Various processes can be employed to form the cooling trenches 256. In some embodiments, the cooling trenches 256 can be formed in a manner generally similar to how the TSVs 238 are formed. For example, the cooling trenches 256 can be formed at desired locations using known TSV-manufacturing techniques, such as by using lasers, drilling holes, etching, or otherwise coring sections of desired lengths and widths. As a specific example, the cooling trenches 256 can be formed using a same or similar technique used to form apertures/holes corresponding to the TSVs 238. Such cooling trenches 256 can be formed at a same timing as, or at a different timing from, when the apertures/holes corresponding to the TSVs 238 are formed. In some embodiments, apertures/holes corresponding to the TSVs 238 can be filled with a first material, and the cooling trenches 256 can be filled with a second material having a lower melting point than the first material. At a later timing, such as after formation of the stack of memory dies 236 and/or after disposing or forming the stack on the interface die 232 of the HBM device 230, the HBM device 230 can be heated to a temperature between the melting points of the first material and the second material such that the second material in the cooling trenches 256 melts. The melted second material can then be removed (e.g., via suction or a blower), leaving the cooling trenches 256 free to receive a coolant 260. In another example, the cooling trenches 256 and the TSVs 238 can be filled with a same material or with different materials, and a reagent can be selectively introduced at locations corresponding to the cooling trenches 256 to decompose, etch, or otherwise remove the material filling the cooling trenches 256.

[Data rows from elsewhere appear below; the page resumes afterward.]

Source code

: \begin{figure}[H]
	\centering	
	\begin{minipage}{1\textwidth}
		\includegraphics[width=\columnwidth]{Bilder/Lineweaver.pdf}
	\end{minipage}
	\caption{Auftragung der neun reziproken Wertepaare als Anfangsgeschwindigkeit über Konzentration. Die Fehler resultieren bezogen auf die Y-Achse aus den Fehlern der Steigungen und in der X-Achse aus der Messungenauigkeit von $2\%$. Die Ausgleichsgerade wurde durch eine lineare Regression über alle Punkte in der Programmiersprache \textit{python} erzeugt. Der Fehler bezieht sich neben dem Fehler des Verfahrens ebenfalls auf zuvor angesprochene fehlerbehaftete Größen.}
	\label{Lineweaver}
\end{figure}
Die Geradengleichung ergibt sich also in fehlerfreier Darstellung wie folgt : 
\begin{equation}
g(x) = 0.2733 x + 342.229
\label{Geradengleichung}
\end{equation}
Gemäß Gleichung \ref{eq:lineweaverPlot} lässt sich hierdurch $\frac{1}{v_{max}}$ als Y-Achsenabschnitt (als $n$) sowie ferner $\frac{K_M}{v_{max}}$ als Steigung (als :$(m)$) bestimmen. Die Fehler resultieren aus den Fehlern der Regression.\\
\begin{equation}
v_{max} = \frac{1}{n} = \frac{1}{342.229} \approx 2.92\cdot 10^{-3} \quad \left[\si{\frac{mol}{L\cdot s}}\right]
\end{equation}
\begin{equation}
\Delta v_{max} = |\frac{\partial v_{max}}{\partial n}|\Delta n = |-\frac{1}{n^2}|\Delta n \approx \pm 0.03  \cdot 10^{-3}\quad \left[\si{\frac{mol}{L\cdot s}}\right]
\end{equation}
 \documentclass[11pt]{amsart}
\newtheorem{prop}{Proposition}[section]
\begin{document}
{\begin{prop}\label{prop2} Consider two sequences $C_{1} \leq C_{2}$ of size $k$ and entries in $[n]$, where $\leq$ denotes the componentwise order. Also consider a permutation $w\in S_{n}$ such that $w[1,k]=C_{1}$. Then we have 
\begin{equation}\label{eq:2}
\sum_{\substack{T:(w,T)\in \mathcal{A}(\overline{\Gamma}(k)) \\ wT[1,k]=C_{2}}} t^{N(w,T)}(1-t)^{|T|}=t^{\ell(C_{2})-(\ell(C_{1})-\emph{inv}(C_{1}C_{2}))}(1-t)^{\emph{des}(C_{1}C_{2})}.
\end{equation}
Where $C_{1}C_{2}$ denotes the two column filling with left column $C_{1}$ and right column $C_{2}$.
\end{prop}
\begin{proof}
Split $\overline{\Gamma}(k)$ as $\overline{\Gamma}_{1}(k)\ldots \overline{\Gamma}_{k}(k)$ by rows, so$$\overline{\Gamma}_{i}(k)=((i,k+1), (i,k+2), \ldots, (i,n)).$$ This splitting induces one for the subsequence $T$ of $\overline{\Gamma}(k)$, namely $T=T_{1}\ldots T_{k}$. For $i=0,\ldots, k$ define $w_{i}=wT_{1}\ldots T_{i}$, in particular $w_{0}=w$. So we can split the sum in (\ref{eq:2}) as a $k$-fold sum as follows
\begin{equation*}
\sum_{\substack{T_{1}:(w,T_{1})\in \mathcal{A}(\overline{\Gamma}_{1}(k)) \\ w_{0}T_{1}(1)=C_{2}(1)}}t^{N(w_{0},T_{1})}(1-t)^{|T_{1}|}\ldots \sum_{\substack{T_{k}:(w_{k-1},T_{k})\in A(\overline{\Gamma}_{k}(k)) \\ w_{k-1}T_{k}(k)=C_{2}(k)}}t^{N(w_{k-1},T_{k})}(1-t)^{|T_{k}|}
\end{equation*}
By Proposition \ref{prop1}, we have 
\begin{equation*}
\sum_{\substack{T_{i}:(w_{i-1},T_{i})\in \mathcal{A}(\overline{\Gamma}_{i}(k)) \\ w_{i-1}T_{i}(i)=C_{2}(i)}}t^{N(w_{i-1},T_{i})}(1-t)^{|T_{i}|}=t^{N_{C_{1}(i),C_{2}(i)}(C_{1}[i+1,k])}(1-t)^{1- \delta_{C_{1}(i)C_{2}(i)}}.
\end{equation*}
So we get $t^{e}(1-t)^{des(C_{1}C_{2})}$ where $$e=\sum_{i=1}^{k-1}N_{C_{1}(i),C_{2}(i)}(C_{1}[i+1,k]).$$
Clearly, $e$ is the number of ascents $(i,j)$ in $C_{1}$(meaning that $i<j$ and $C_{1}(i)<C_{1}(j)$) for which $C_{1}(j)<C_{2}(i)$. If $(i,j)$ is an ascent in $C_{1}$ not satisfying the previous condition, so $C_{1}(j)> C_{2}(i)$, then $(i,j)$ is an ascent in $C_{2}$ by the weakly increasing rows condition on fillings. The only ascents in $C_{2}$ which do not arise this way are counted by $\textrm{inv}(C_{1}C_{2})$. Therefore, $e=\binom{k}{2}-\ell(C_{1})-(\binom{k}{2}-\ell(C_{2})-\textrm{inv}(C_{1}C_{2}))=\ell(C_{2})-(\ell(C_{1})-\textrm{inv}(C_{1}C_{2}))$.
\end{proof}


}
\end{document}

In some embodiments, the cooling trenches 256 are formed in individual memory dies 236, in smaller groupings/stacks of memory dies 236 than shown in FIG. 2, and/or before the memory dies 236 are stacked together to form the stack and/or the HBM device 230 shown in FIG. 2. For example, apertures or holes can be formed in each memory die 236, and the holes can then be aligned to form the cooling trenches 256 when stacking the memory dies 236. In other embodiments, the cooling trenches 256 are formed after the memory dies 236 are stacked together and/or disposed on the interface die 232. For example, as discussed above, apertures or holes can be formed through memory dies 236 of the stack in the direction D1. As a specific example, the encapsulant 231 can comprise a molding material that can be injected into a mold (not shown) surrounding the HBM device 230 at a packaging stage such that the encapsulant 231 at least partially surrounds the stack of memory dies 236 and/or is positioned between individual ones of the memory dies 236 of the stack. Once the molding material has hardened (e.g., cured), the cooling trenches 256 can be formed through the stack of memory dies 236 and the mold-based encapsulant 231.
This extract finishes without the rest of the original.